Items from a dataset:
- - -

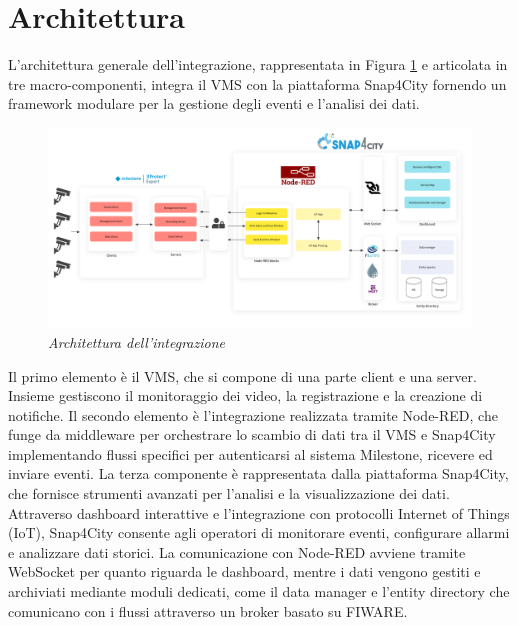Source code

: \documentclass[a4paper, openright, thesis]{report}
\begin{document}
\newpage

\section{Architettura}
L’architettura generale dell'integrazione, rappresentata in Figura \ref{archgen} e articolata in tre macro-componenti, integra il VMS con la piattaforma Snap4City fornendo un framework modulare per la gestione degli eventi e l’analisi dei dati.
\begin{figure}[H]
    \centering
    \includegraphics[width = 1\textwidth]{img/arch_final_HQ.png}
    \caption{\textit{Architettura dell'integrazione}}
    \label{archgen}
\end{figure}
\noindent
Il primo elemento è il VMS, che si compone di una parte client e una server. Insieme gestiscono il monitoraggio dei video, la registrazione e la creazione di notifiche.
Il secondo elemento è l’integrazione realizzata tramite Node-RED, che funge da middleware per orchestrare lo scambio di dati tra il VMS e Snap4City implementando flussi specifici per autenticarsi al sistema Milestone, ricevere ed inviare eventi.
La terza componente è rappresentata dalla piattaforma Snap4City, che fornisce strumenti avanzati per l’analisi e la visualizzazione dei dati. Attraverso dashboard interattive e l’integrazione con protocolli Internet of Things (IoT), Snap4City consente agli operatori di monitorare eventi, configurare allarmi e analizzare dati storici. La comunicazione con Node-RED avviene tramite WebSocket per quanto riguarda le dashboard, mentre i dati vengono gestiti e archiviati mediante moduli dedicati, come il data manager e l’entity directory che comunicano con i flussi attraverso un broker basato su FIWARE.
\end{document}
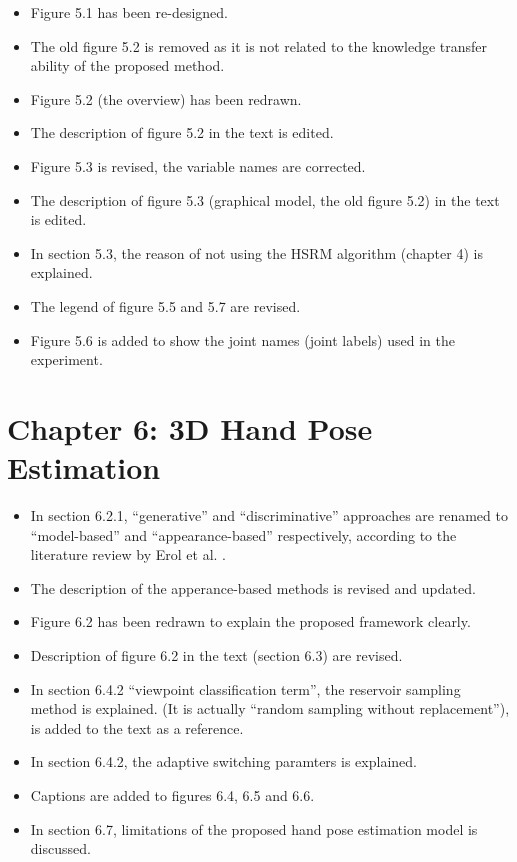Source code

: \documentclass[10pt, a4paper]{article}
\begin{document}
\begin{itemize}
\item Figure 5.1 has been re-designed.
\item The old figure 5.2 is removed as it is not related to the knowledge transfer ability of the proposed method.
\item Figure 5.2 (the overview) has been redrawn.
\item The description of figure 5.2 in the text is edited.
\item Figure 5.3 is revised, the variable names are corrected.
\item The description of figure 5.3 (graphical model, the old figure 5.2) in the text is edited.
\item In section 5.3, the reason of not using the HSRM algorithm (chapter 4) is explained.
\item The legend of figure 5.5 and 5.7 are revised.
\item Figure 5.6 is added to show the joint names (joint labels) used in the experiment.
\end{itemize}

\section{Chapter 6: 3D Hand Pose Estimation} 

\begin{itemize}
\item In section 6.2.1, ``generative'' and ``discriminative'' approaches are renamed to ``model-based'' and ``appearance-based'' respectively, according to the literature review by Erol et al. \cite{Erol2007}.
\item The description of the apperance-based methods is revised and updated.  
\item Figure 6.2 has been redrawn to explain the proposed framework clearly.
\item Description of figure 6.2 in the text (section 6.3) are revised.
\item In section 6.4.2 ``viewpoint classification term'', the reservoir sampling method is explained. (It is actually ``random sampling without replacement''), \cite{Vitter1985} is added to the text as a reference.
\item In section 6.4.2, the adaptive switching paramters is explained. 
\item Captions are added to figures 6.4, 6.5 and 6.6.
\item In section 6.7, limitations of the proposed hand pose estimation model is discussed.
\end{itemize}
\end{document}
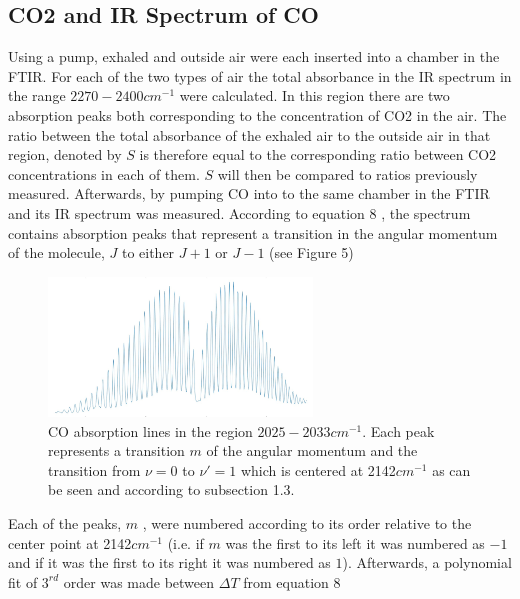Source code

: \documentclass[reprint,amsmath,amssymb,aps, prl]{revtex4-2}
\begin{document}
\subsection{CO2 and IR Spectrum of CO}
Using a pump, exhaled and outside air were each inserted into a chamber in the FTIR. For each of the two types of air the total absorbance in the IR spectrum in the range $2270-2400cm^{-1}$ were
calculated. In this region there are two absorption peaks both corresponding to the concentration of CO2 in the air. The ratio between the total absorbance of the exhaled air to the outside air in that region, denoted by $S$ is therefore equal to the corresponding ratio between CO2 concentrations in each of them. $S$ will then be compared to ratios previously measured. 
Afterwards, by pumping CO into to the same chamber in the FTIR and its IR spectrum was measured.
According to equation 8 ,
the spectrum contains absorption peaks that represent a transition in the angular momentum of the molecule, $J$  to either $J+1$ or $J-1$ (see Figure 5)
\begin{figure}[h]
    \includegraphics[width=7cm]{Images/COEnergystates.jpg}
    \caption{CO absorption lines in the region $2025-2033 cm^{-1}$. Each peak represents a transition $m$ of the angular momentum and the transition from $\nu=0$ to $\nu'=1$ which is centered at 2142$cm^{-1}$  as can be seen and according to subsection 1.3.
    }
    \label{fig:CoEnergy}
    \centering
\end{figure}
Each of the peaks, $m$ , were numbered according to its order relative to the center point at 2142$cm^{-1}$ (i.e. if $m$ was the first to its left
it was numbered as $-1$ and if it was the first to its right
it was numbered as $1$). Afterwards, a polynomial fit of $3^{rd}$ order was made between $\Delta T$ from equation 8 
\end{document}
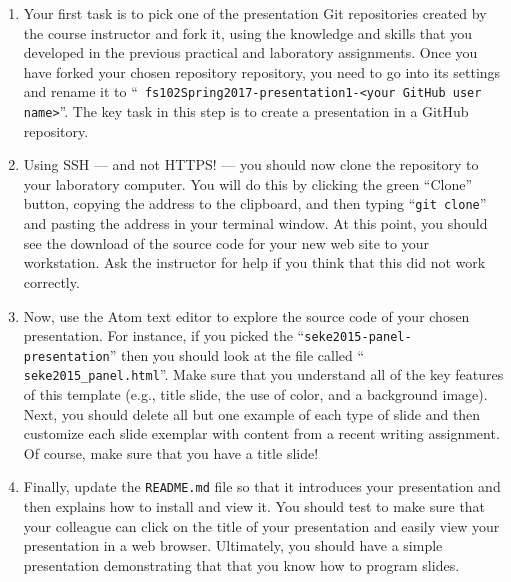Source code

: \begin{enumerate}


  \item Your first task is to pick one of the presentation Git repositories created by the course instructor and fork
    it, using the knowledge and skills that you developed in the previous practical and laboratory assignments. Once you
    have forked your chosen repository repository, you need to go into its settings and rename it to ``{\tt
    fs102Spring2017-presentation1-<your GitHub user name>}''. The key task in this step is to create a 
    presentation in a GitHub repository.

  \item Using SSH --- and not HTTPS! --- you should now clone the repository to your laboratory computer. You will do
    this by clicking the green ``Clone'' button, copying the address to the clipboard, and then typing ``{\tt git
    clone}'' and pasting the address in your terminal window. At this point, you should see the download of the source
    code for your new web site to your workstation. Ask the instructor for help if you think that this did not work
    correctly.

  \item Now, use the Atom text editor to explore the source code of your chosen presentation. For instance, if you
    picked the ``{\tt seke2015-panel-presentation}'' then you should look at the file called ``{\tt
    seke2015\_panel.html}''. Make sure that you understand all of the key features of this template (e.g., title slide,
    the use of color, and a background image). Next, you should delete all but one example of each type of slide and
    then customize each slide exemplar with content from a recent writing assignment. Of course, make sure that you have
    a title slide!

  \item Finally, update the {\tt README.md} file so that it introduces your presentation and then explains how to
    install and view it. You should test to make sure that your colleague can click on the title of your presentation
    and easily view your presentation in a web browser. Ultimately, you should have a simple presentation demonstrating
    that that you know how to program slides.

\end{enumerate}

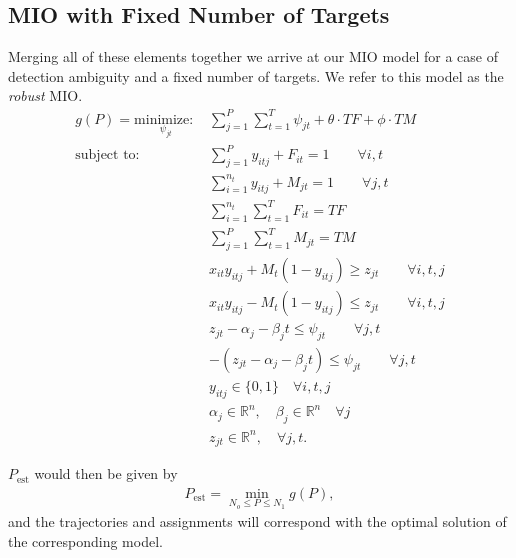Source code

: \subsection{MIO with Fixed Number of Targets}
Merging all of these elements together we arrive at our MIO model for a case of detection ambiguity and a fixed number of targets. We refer to this model as the \textit{robust} MIO. 
\begin{align}
g(P)=\underset{\psi_{jt}}{\text{minimize: }} & \sum_{j=1}^{P} \sum_{t=1}^{T} \psi_{jt} + \theta \cdot TF + \phi \cdot TM \label{eq:simple_robust}\\
\text{subject to: }	& \sum_{j=1}^{P} y_{itj} + F_{it} = 1 \qquad \forall i,t \nonumber \\
				& \sum_{i=1}^{n_{t}} y_{itj} + M_{jt} = 1 \qquad \forall j,t \nonumber\\
				& \sum_{i=1}^{n_{t}} \sum_{t=1}^{T} F_{it} = TF \nonumber \\
				& \sum_{j=1}^{P} \sum_{t=1}^{T} M_{jt} = TM \nonumber \\
				& x_{it}y_{itj} + M_{t}(1-y_{itj}) \geq z_{jt} \qquad \forall i,t,j \nonumber \\
				& x_{it}y_{itj} - M_{t}(1-y_{itj}) \leq z_{jt} \qquad \forall i,t,j \nonumber \\
				& z_{jt} - \alpha_{j} - \beta_{j}t \leq \psi_{jt} \qquad \forall j,t \nonumber \\
				& -(z_{jt} - \alpha_{j} - \beta_{j}t) \leq \psi_{jt} \qquad \forall j,t \nonumber \\
				& y_{itj} \in \{0,1\} \quad \forall i,t,j \nonumber \\
				& \alpha_{j} \in \mathbb{R}^n,\quad \beta_{j} \in \mathbb{R}^n \quad \forall j \nonumber\\
				& z_{jt} \in \mathbb{R}^n, \quad \forall j,t. \nonumber
\end{align}

$P_\text{est}$ would then be given by
\begin{align}P_\text{est}=\min_{N_o\leq P\leq N_1} g(P),\end{align}
and the trajectories and assignments will correspond with the optimal solution of the corresponding model.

- - -

• _What is being asked_:
The records above are to be retyped exactly, with every picture left out.

• _Result of the exercise_:
Source code

: \documentclass[a4paper, openright, thesis]{report}
\begin{document}
\newpage

\section{Architettura}
L’architettura generale dell'integrazione, rappresentata in Figura \ref{archgen} e articolata in tre macro-componenti, integra il VMS con la piattaforma Snap4City fornendo un framework modulare per la gestione degli eventi e l’analisi dei dati.
\begin{figure}[H]
    \centering
    \includegraphics[width = 1\textwidth]{img/arch_final_HQ.png}
    \caption{\textit{Architettura dell'integrazione}}
    \label{archgen}
\end{figure}
\noindent
Il primo elemento è il VMS, che si compone di una parte client e una server. Insieme gestiscono il monitoraggio dei video, la registrazione e la creazione di notifiche.
Il secondo elemento è l’integrazione realizzata tramite Node-RED, che funge da middleware per orchestrare lo scambio di dati tra il VMS e Snap4City implementando flussi specifici per autenticarsi al sistema Milestone, ricevere ed inviare eventi.
La terza componente è rappresentata dalla piattaforma Snap4City, che fornisce strumenti avanzati per l’analisi e la visualizzazione dei dati. Attraverso dashboard interattive e l’integrazione con protocolli Internet of Things (IoT), Snap4City consente agli operatori di monitorare eventi, configurare allarmi e analizzare dati storici. La comunicazione con Node-RED avviene tramite WebSocket per quanto riguarda le dashboard, mentre i dati vengono gestiti e archiviati mediante moduli dedicati, come il data manager e l’entity directory che comunicano con i flussi attraverso un broker basato su FIWARE.
\end{document}
Source code

: \documentclass[10pt, a4paper]{article}
\begin{document}
\begin{itemize}
\item Figure 5.1 has been re-designed.
\item The old figure 5.2 is removed as it is not related to the knowledge transfer ability of the proposed method.
\item Figure 5.2 (the overview) has been redrawn.
\item The description of figure 5.2 in the text is edited.
\item Figure 5.3 is revised, the variable names are corrected.
\item The description of figure 5.3 (graphical model, the old figure 5.2) in the text is edited.
\item In section 5.3, the reason of not using the HSRM algorithm (chapter 4) is explained.
\item The legend of figure 5.5 and 5.7 are revised.
\item Figure 5.6 is added to show the joint names (joint labels) used in the experiment.
\end{itemize}

\section{Chapter 6: 3D Hand Pose Estimation} 

\begin{itemize}
\item In section 6.2.1, ``generative'' and ``discriminative'' approaches are renamed to ``model-based'' and ``appearance-based'' respectively, according to the literature review by Erol et al. \cite{Erol2007}.
\item The description of the apperance-based methods is revised and updated.  
\item Figure 6.2 has been redrawn to explain the proposed framework clearly.
\item Description of figure 6.2 in the text (section 6.3) are revised.
\item In section 6.4.2 ``viewpoint classification term'', the reservoir sampling method is explained. (It is actually ``random sampling without replacement''), \cite{Vitter1985} is added to the text as a reference.
\item In section 6.4.2, the adaptive switching paramters is explained. 
\item Captions are added to figures 6.4, 6.5 and 6.6.
\item In section 6.7, limitations of the proposed hand pose estimation model is discussed.
\end{itemize}
\end{document}
Source code

: \documentclass[reprint,amsmath,amssymb,aps, prl]{revtex4-2}
\begin{document}
\subsection{CO2 and IR Spectrum of CO}
Using a pump, exhaled and outside air were each inserted into a chamber in the FTIR. For each of the two types of air the total absorbance in the IR spectrum in the range $2270-2400cm^{-1}$ were
calculated. In this region there are two absorption peaks both corresponding to the concentration of CO2 in the air. The ratio between the total absorbance of the exhaled air to the outside air in that region, denoted by $S$ is therefore equal to the corresponding ratio between CO2 concentrations in each of them. $S$ will then be compared to ratios previously measured. 
Afterwards, by pumping CO into to the same chamber in the FTIR and its IR spectrum was measured.
According to equation 8 ,
the spectrum contains absorption peaks that represent a transition in the angular momentum of the molecule, $J$  to either $J+1$ or $J-1$ (see Figure 5)
\begin{figure}[h]
    \includegraphics[width=7cm]{Images/COEnergystates.jpg}
    \caption{CO absorption lines in the region $2025-2033 cm^{-1}$. Each peak represents a transition $m$ of the angular momentum and the transition from $\nu=0$ to $\nu'=1$ which is centered at 2142$cm^{-1}$  as can be seen and according to subsection 1.3.
    }
    \label{fig:CoEnergy}
    \centering
\end{figure}
Each of the peaks, $m$ , were numbered according to its order relative to the center point at 2142$cm^{-1}$ (i.e. if $m$ was the first to its left
it was numbered as $-1$ and if it was the first to its right
it was numbered as $1$). Afterwards, a polynomial fit of $3^{rd}$ order was made between $\Delta T$ from equation 8 
\end{document}
Source code

: \begin{enumerate}


  \item Your first task is to pick one of the presentation Git repositories created by the course instructor and fork
    it, using the knowledge and skills that you developed in the previous practical and laboratory assignments. Once you
    have forked your chosen repository repository, you need to go into its settings and rename it to ``{\tt
    fs102Spring2017-presentation1-<your GitHub user name>}''. The key task in this step is to create a 
    presentation in a GitHub repository.

  \item Using SSH --- and not HTTPS! --- you should now clone the repository to your laboratory computer. You will do
    this by clicking the green ``Clone'' button, copying the address to the clipboard, and then typing ``{\tt git
    clone}'' and pasting the address in your terminal window. At this point, you should see the download of the source
    code for your new web site to your workstation. Ask the instructor for help if you think that this did not work
    correctly.

  \item Now, use the Atom text editor to explore the source code of your chosen presentation. For instance, if you
    picked the ``{\tt seke2015-panel-presentation}'' then you should look at the file called ``{\tt
    seke2015\_panel.html}''. Make sure that you understand all of the key features of this template (e.g., title slide,
    the use of color, and a background image). Next, you should delete all but one example of each type of slide and
    then customize each slide exemplar with content from a recent writing assignment. Of course, make sure that you have
    a title slide!

  \item Finally, update the {\tt README.md} file so that it introduces your presentation and then explains how to
    install and view it. You should test to make sure that your colleague can click on the title of your presentation
    and easily view your presentation in a web browser. Ultimately, you should have a simple presentation demonstrating
    that that you know how to program slides.

\end{enumerate}

Source code

: \subsection{MIO with Fixed Number of Targets}
Merging all of these elements together we arrive at our MIO model for a case of detection ambiguity and a fixed number of targets. We refer to this model as the \textit{robust} MIO. 
\begin{align}
g(P)=\underset{\psi_{jt}}{\text{minimize: }} & \sum_{j=1}^{P} \sum_{t=1}^{T} \psi_{jt} + \theta \cdot TF + \phi \cdot TM \label{eq:simple_robust}\\
\text{subject to: }	& \sum_{j=1}^{P} y_{itj} + F_{it} = 1 \qquad \forall i,t \nonumber \\
				& \sum_{i=1}^{n_{t}} y_{itj} + M_{jt} = 1 \qquad \forall j,t \nonumber\\
				& \sum_{i=1}^{n_{t}} \sum_{t=1}^{T} F_{it} = TF \nonumber \\
				& \sum_{j=1}^{P} \sum_{t=1}^{T} M_{jt} = TM \nonumber \\
				& x_{it}y_{itj} + M_{t}(1-y_{itj}) \geq z_{jt} \qquad \forall i,t,j \nonumber \\
				& x_{it}y_{itj} - M_{t}(1-y_{itj}) \leq z_{jt} \qquad \forall i,t,j \nonumber \\
				& z_{jt} - \alpha_{j} - \beta_{j}t \leq \psi_{jt} \qquad \forall j,t \nonumber \\
				& -(z_{jt} - \alpha_{j} - \beta_{j}t) \leq \psi_{jt} \qquad \forall j,t \nonumber \\
				& y_{itj} \in \{0,1\} \quad \forall i,t,j \nonumber \\
				& \alpha_{j} \in \mathbb{R}^n,\quad \beta_{j} \in \mathbb{R}^n \quad \forall j \nonumber\\
				& z_{jt} \in \mathbb{R}^n, \quad \forall j,t. \nonumber
\end{align}

$P_\text{est}$ would then be given by
\begin{align}P_\text{est}=\min_{N_o\leq P\leq N_1} g(P),\end{align}
and the trajectories and assignments will correspond with the optimal solution of the corresponding model.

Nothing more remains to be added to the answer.